For the word "agent", count the lines in the records below that include it and give only that number.

[Opening Records supplied section]

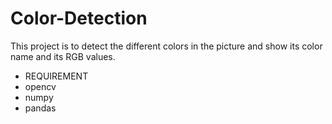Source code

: # Color-Detection
This project is to detect the different colors in the picture and show its color name and its RGB values.

- REQUIREMENT
- opencv
- numpy
- pandas
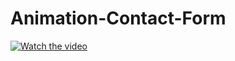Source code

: # Animation-Contact-Form


[![Watch the video]()](https://github.com/karimcoda/Animation-Contact-Form/blob/master/2020-04-06%2010-28-08.mp4)
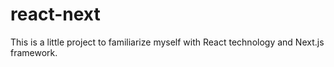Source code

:# react-next
This is a little project to familiarize myself with React technology and Next.js framework.
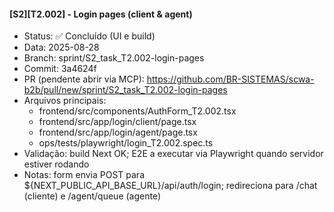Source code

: 

#### [S2][T2.002] - Login pages (client & agent)
- Status: ✅ Concluído (UI e build)
- Data: 2025-08-28
- Branch: sprint/S2_task_T2.002-login-pages
- Commit: 3a4624f
- PR (pendente abrir via MCP): https://github.com/BR-SISTEMAS/scwa-b2b/pull/new/sprint/S2_task_T2.002-login-pages
- Arquivos principais:
  - frontend/src/components/AuthForm_T2.002.tsx
  - frontend/src/app/login/client/page.tsx
  - frontend/src/app/login/agent/page.tsx
  - ops/tests/playwright/login_T2.002.spec.ts
- Validação: build Next OK; E2E a executar via Playwright quando servidor estiver rodando
- Notas: form envia POST para ${NEXT_PUBLIC_API_BASE_URL}/api/auth/login; redireciona para /chat (cliente) e /agent/queue (agente)
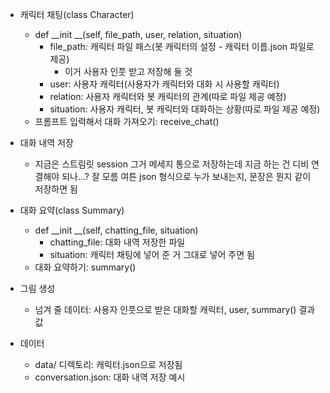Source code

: - 캐릭터 채팅(class Character)
    - def __init __(self, file_path, user, relation, situation)
        - file_path: 캐릭터 파일 패스(봇 캐릭터의 설정 - 캐릭터 이름.json 파일로 제공)
            - 이거 사용자 인풋 받고 저장해 둘 것
        - user: 사용자 캐릭터(사용자가 캐릭터와 대화 시 사용할 캐릭터)
        - relation: 사용자 캐릭터와 봇 캐릭터의 관계(따로 파일 제공 예정)
        - situation: 사용자 캐릭터, 봇 캐릭터와 대화하는 상황(따로 파일 제공 예정)
    - 프롬프트 입력해서 대화 가져오기: receive_chat()

- 대화 내역 저장
    - 지금은 스트림릿 session 그거 메세지 통으로 저장하는데 지금 하는 건 디비 연결해야 되나…? 잘 모름 여튼 json 형식으로 누가 보내는지, 문장은 뭔지 같이 저장하면 됨

- 대화 요약(class Summary)
    - def __init __(self, chatting_file, situation)
        - chatting_file: 대화 내역 저장한 파일
        - situation: 캐릭터 채팅에 넣어 준 거 그대로 넣어 주면 됨
    - 대화 요약하기: summary()

- 그림 생성
    - 넘겨 줄 데이터: 사용자 인풋으로 받은 대화할 캐릭터, user, summary() 결과값

- 데이터
    - data/ 디렉토리: 캐릭터.json으로 저장됨
    - conversation.json: 대화 내역 저장 예시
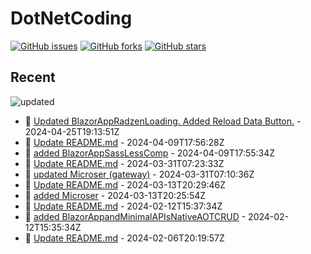 # DotNetCoding

[![GitHub issues](https://img.shields.io/github/issues/akifmt/DotNetCoding)](https://github.com/akifmt/DotNetCoding/issues)
[![GitHub forks](https://img.shields.io/github/forks/akifmt/DotNetCoding)](https://github.com/akifmt/DotNetCoding/network)
[![GitHub stars](https://img.shields.io/github/stars/akifmt/DotNetCoding)](https://github.com/akifmt/DotNetCoding/stargazers)


## Recent

<!-- Latest_Commits_Start -->
![updated](https://img.shields.io/badge/Updated-Thu%20Apr%2025%202024%2019%3A17%3A50%20GMT%2B0000%20(Coordinated%20Universal%20Time)-blue.svg)
- :page_facing_up: [Updated BlazorAppRadzenLoading. Added Reload Data Button.](https://github.com/akifmt/DotNetCoding/commit/2ef7495315185d0e101641a488bf2e85422751f0) - 2024-04-25T19:13:51Z 
- :page_facing_up: [Update README.md](https://github.com/akifmt/DotNetCoding/commit/d0d00381d2dfaa72241a97bf66dc7b0bc1ba42f5) - 2024-04-09T17:56:28Z 
- :page_facing_up: [added BlazorAppSassLessComp](https://github.com/akifmt/DotNetCoding/commit/2f24a14835dfc4a07b665dfae83d21cb93ee4daa) - 2024-04-09T17:55:34Z 
- :page_facing_up: [Update README.md](https://github.com/akifmt/DotNetCoding/commit/5ea2e68009342dfa7ed441d4ff25afbb70f136b4) - 2024-03-31T07:23:33Z 
- :page_facing_up: [updated Microser (gateway)](https://github.com/akifmt/DotNetCoding/commit/2f2a39584d2397c6b2b2b5165810a882e8db2385) - 2024-03-31T07:10:36Z 
- :page_facing_up: [Update README.md](https://github.com/akifmt/DotNetCoding/commit/7c19b96d81b3ed0bf6eb1e59b4d1326a4d5b4090) - 2024-03-13T20:29:46Z 
- :page_facing_up: [added Microser](https://github.com/akifmt/DotNetCoding/commit/7ae76afee487d4268412f77fd7353f9b1e134cc1) - 2024-03-13T20:25:54Z 
- :page_facing_up: [Update README.md](https://github.com/akifmt/DotNetCoding/commit/d11ec09c4e149a555d5e78cd4721806cee2477de) - 2024-02-12T15:37:34Z 
- :page_facing_up: [added BlazorAppandMinimalAPIsNativeAOTCRUD](https://github.com/akifmt/DotNetCoding/commit/c7646768950d6c7ed448b6f6185587eb80ca8034) - 2024-02-12T15:35:34Z 
- :page_facing_up: [Update README.md](https://github.com/akifmt/DotNetCoding/commit/8e9b9f7e9d0b71f30e13ebd9d4d665ec92b206d4) - 2024-02-06T20:19:57Z 
<!-- Latest_Commits_End -->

[Closing Records supplied section]

**Response below:** 3